En raison de la direction quelque peu paranormale ou semble s’orienter le récit, plusieurs ont comparé la série à Strager Things, mais en fait les similarités sont plus grandes avec Sense8, elle aussi de Netflix. Cette fiction nous offrait huit histoires parallèles issues de huit cultures différentes à travers le monde et toutes par leurs spécificités parvenaient à nous toucher. Dans le même sens avec The OA, on a droit à des sujets forts (une fillette qui perd la vue, une jeune adulte qui la retrouve ou un enlèvement), mais qui rivalisent notre attention avec d’autres d’un ordre beaucoup plus banal, comme le quotidien de ceux qui viennent écouter Prairie chaque soir. C’est là le meilleur atout de la série : la qualité de sa narration qui ici constitue une jolie mise en abîme du cinéma. Pour preuve : lorsque Prairie rencontre pour la première fois ses cinq « adeptes » vers la cinquantième minute du premier épisode, un nouveau générique apparaît.

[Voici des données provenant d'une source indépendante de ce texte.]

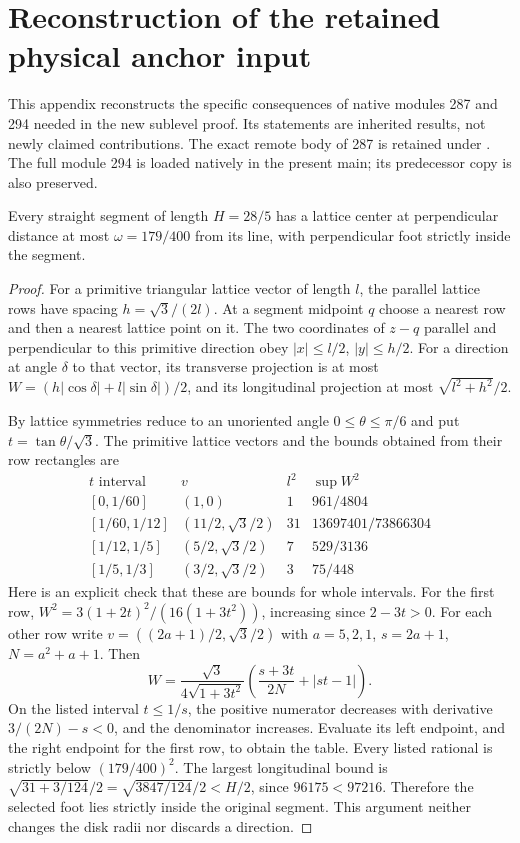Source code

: \section{Reconstruction of the retained physical anchor input}
\label{sec:sc-geometry}
This appendix reconstructs the specific consequences of native modules 287 and 294 needed in the new sublevel proof. Its statements are inherited results, not newly claimed contributions. The exact remote body of 287 is retained under . The full module 294 is loaded natively in the present main; its predecessor copy is also preserved.

\begin{sclemma}\label{lem:sc-buffer}
Every straight segment of length $H=28/5$ has a lattice center at perpendicular distance at most $\omega=179/400$ from its line, with perpendicular foot strictly inside the segment.
\end{sclemma}
\begin{proof}
For a primitive triangular lattice vector of length $l$, the parallel lattice rows have spacing $h=\sqrt3/(2l)$. At a segment midpoint $q$ choose a nearest row and then a nearest lattice point on it. The two coordinates of $z-q$ parallel and perpendicular to this primitive direction obey $|x|\le l/2$, $|y|\le h/2$. For a direction at angle $\delta$ to that vector, its transverse projection is at most
$W=(h|\cos\delta|+l|\sin\delta|)/2$, and its longitudinal projection at most $\sqrt{l^2+h^2}/2$.

By lattice symmetries reduce to an unoriented angle $0\le\theta\le\pi/6$ and put $t=\tan\theta/\sqrt3$. The primitive lattice vectors and the bounds obtained from their row rectangles are
\[
\begin{array}{c|c|c|c}
 t\text{ interval}&v&l^2&\sup W^2\\\hline
 {[0,1/60]}&(1,0)&1&961/4804\\
 {[1/60,1/12]}&(11/2,\sqrt3/2)&31&13697401/73866304\\
 {[1/12,1/5]}&(5/2,\sqrt3/2)&7&529/3136\\
 {[1/5,1/3]}&(3/2,\sqrt3/2)&3&75/448
\end{array}
\]
Here is an explicit check that these are bounds for whole intervals. For the first row,
$W^2=3(1+2t)^2/(16(1+3t^2))$, increasing since $2-3t>0$. For each other row write $v=((2a+1)/2,\sqrt3/2)$ with $a=5,2,1$, $s=2a+1$, $N=a^2+a+1$. Then
\[
 W=\frac{\sqrt3}{4\sqrt{1+3t^2}}
       \left(\frac{s+3t}{2N}+|st-1|\right).
\]
On the listed interval $t\le1/s$, the positive numerator decreases with derivative $3/(2N)-s<0$, and the denominator increases. Evaluate its left endpoint, and the right endpoint for the first row, to obtain the table. Every listed rational is strictly below $(179/400)^2$. The largest longitudinal bound is
$\sqrt{31+3/124}/2=\sqrt{3847/124}/2<H/2$, since $96175<97216$. Therefore the selected foot lies strictly inside the original segment. This argument neither changes the disk radii nor discards a direction.
\end{proof}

Et tout au long de la série, on continue à jouer sur cette ligne fine entre la réalité et la fiction, notamment au niveau de la mise en scène. Il y a d’abord ce quotidien où Prairie évolue chez ses parents adoptifs : la petite ville de St Louis qui semble figée dans le temps. En pleine saison automnale, la luminosité est drabe, les femmes ne portent pas de maquillage et tout le monde magasine chez Costco; cette chaîne de produits en gros aussi attrayante visuellement qu’une usine désaffectée. Dans le monde de la télévision où en général on embellit systématiquement la réalité, il s’agit là d’un réel contraste. Au niveau du scénario par contre, c’est totalement cohérent. Steve peine à gérer son stress, Jesse, malgré ses notes parfaites prend de la cocaïne et Phyllis semble en burn-out. Ces histoires si colorées, si exotiques offrent un exutoire parfait à ce groupe de désaxés.

Des promesses

L’un des éléments clé que l’on apprend à propos de Prairie est qu’à son arrivée au sein de sa famille adoptive, elle est examinée par un médecin qui la diagnostique maniaco-dépressive. À un moment, Nancy lui demande « Are you hearing voices again? », ce qui nous pousse à remettre en question la véridicité des histoires de Prairie. En effet, qu’est-ce qui nous dit que tout ce qu’elle raconte est vrai ? En tous les cas, on peut aisément comprendre pourquoi elle ne revient pas sur l’épisode de son enlèvement avec ses parents. Ils l’aiment véritablement, mais ont tellement peur pour elle qu’ils l’ont gavé de médicaments afin qu’elle demeure « normale ». Mais le fait est qu’elle a bel et bien recouvré la vue et qu’avoir été captive d’un médecin pourrait expliquer sa disparition durant sept ans.

Là où l’on éprouve quelques réserves en regardant The OA est le volet science-fiction ou ésotérique qui semble vouloir s’affermir. Le docteur Hunter effectue sans conteste des recherches sur le passage de la vie à la mort, un trait commun de tous les captifs, mais concrètement, que cherche-t-il à prouver ? Que veut dire Prairie lorsqu’elle affirme à une journaliste qui veut écrire son histoire que de toute façon, ce qui lui est arrivé n’est que le premier chapitre de sa vie ? Pourquoi affirmer s’appeler « OA » ? Il y a aussi le fait qu’elle demande à son quintette de laisser leurs portes de maisons ouvertes lorsqu’ils viennent l’entendre… Bref, bien des mystères qui pourraient s’avérer crédibles ou carrément grotesques une fois dévoilés.

Netflix a l’habitude de renouveler systématiquement pour une seconde saison ses nouveautés, en supposant que dans ce cas-ci, le huitième épisode se termine sur une fin ouverte. Encore une fois à l’image de Sense8, le volet science-fiction nous laissait dubitatifs, mais on y trouvait largement notre compte en se réfugiant du côté des histoires individuelles. En espérant qu’il s’agisse de même pour The OA, ce qui est le cas pour le moment.